___ Task inputs ___

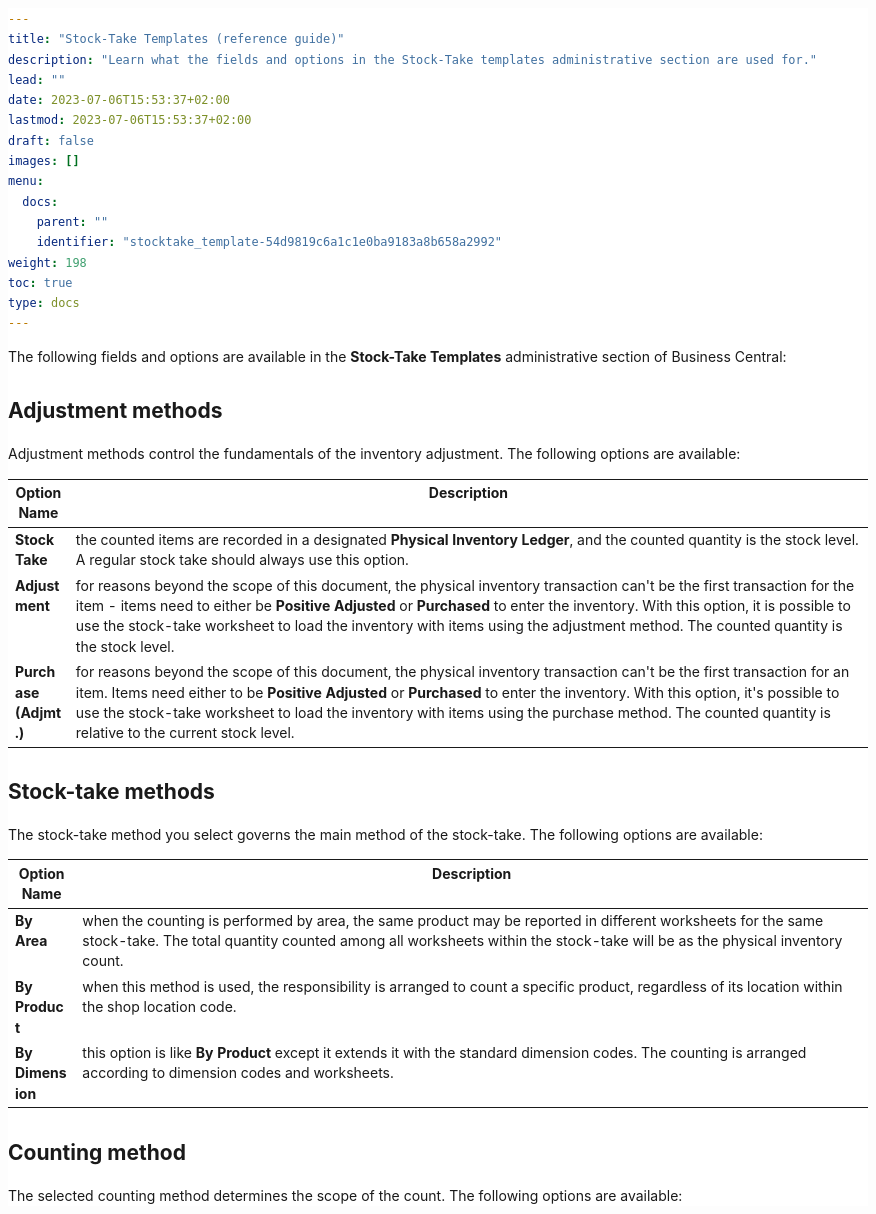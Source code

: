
 ```yaml
---
title: "Stock-Take Templates (reference guide)"
description: "Learn what the fields and options in the Stock-Take templates administrative section are used for."
lead: ""
date: 2023-07-06T15:53:37+02:00
lastmod: 2023-07-06T15:53:37+02:00
draft: false
images: []
menu:
  docs:
    parent: ""
    identifier: "stocktake_template-54d9819c6a1c1e0ba9183a8b658a2992"
weight: 198
toc: true
type: docs
---
```


The following fields and options are available in the **Stock-Take Templates** administrative section of Business Central:

## Adjustment methods

Adjustment methods control the fundamentals of the inventory adjustment. The following options are available:

| Option Name      | Description |
| ----------- | ----------- | 
| **Stock Take** | the counted items are recorded in a designated **Physical Inventory Ledger**, and the counted quantity is the stock level. A regular stock take should always use this option. |
| **Adjustment** | for reasons beyond the scope of this document, the physical inventory transaction can't be the first transaction for the item - items need to either be **Positive Adjusted** or **Purchased** to enter the inventory. With this option, it is possible to use the stock-take worksheet to load the inventory with items using the adjustment method. The counted quantity is the stock level. |
| **Purchase (Adjmt.)** | for reasons beyond the scope of this document, the physical inventory transaction can't be the first transaction for an item. Items need either to be **Positive Adjusted** or **Purchased** to enter the inventory. With this option, it's possible to use the stock-take worksheet to load the inventory with items using the purchase method. The counted quantity is relative to the current stock level. |

## Stock-take methods

The stock-take method you select governs the main method of the stock-take. The following options are available: 

| Option Name      | Description |
| ----------- | ----------- | 
| **By Area** | when the counting is performed by area, the same product may be reported in different worksheets for the same stock-take. The total quantity counted among all worksheets within the stock-take will be as the physical inventory count. |
| **By Product** | when this method is used, the responsibility is arranged to count a specific product, regardless of its location within the shop location code. |
| **By Dimension** | this option is like **By Product** except it extends it with the standard dimension codes. The counting is arranged according to dimension codes and worksheets. |
## Counting method

The selected counting method determines the scope of the count. The following options are available:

___

■ **Requirement**:
Search the data for "used" and list every line in which it occurs.

■ **Answer to this task**:
description: "Learn what the fields and options in the Stock-Take templates administrative section are used for."
| **By Product** | when this method is used, the responsibility is arranged to count a specific product, regardless of its location within the shop location code. |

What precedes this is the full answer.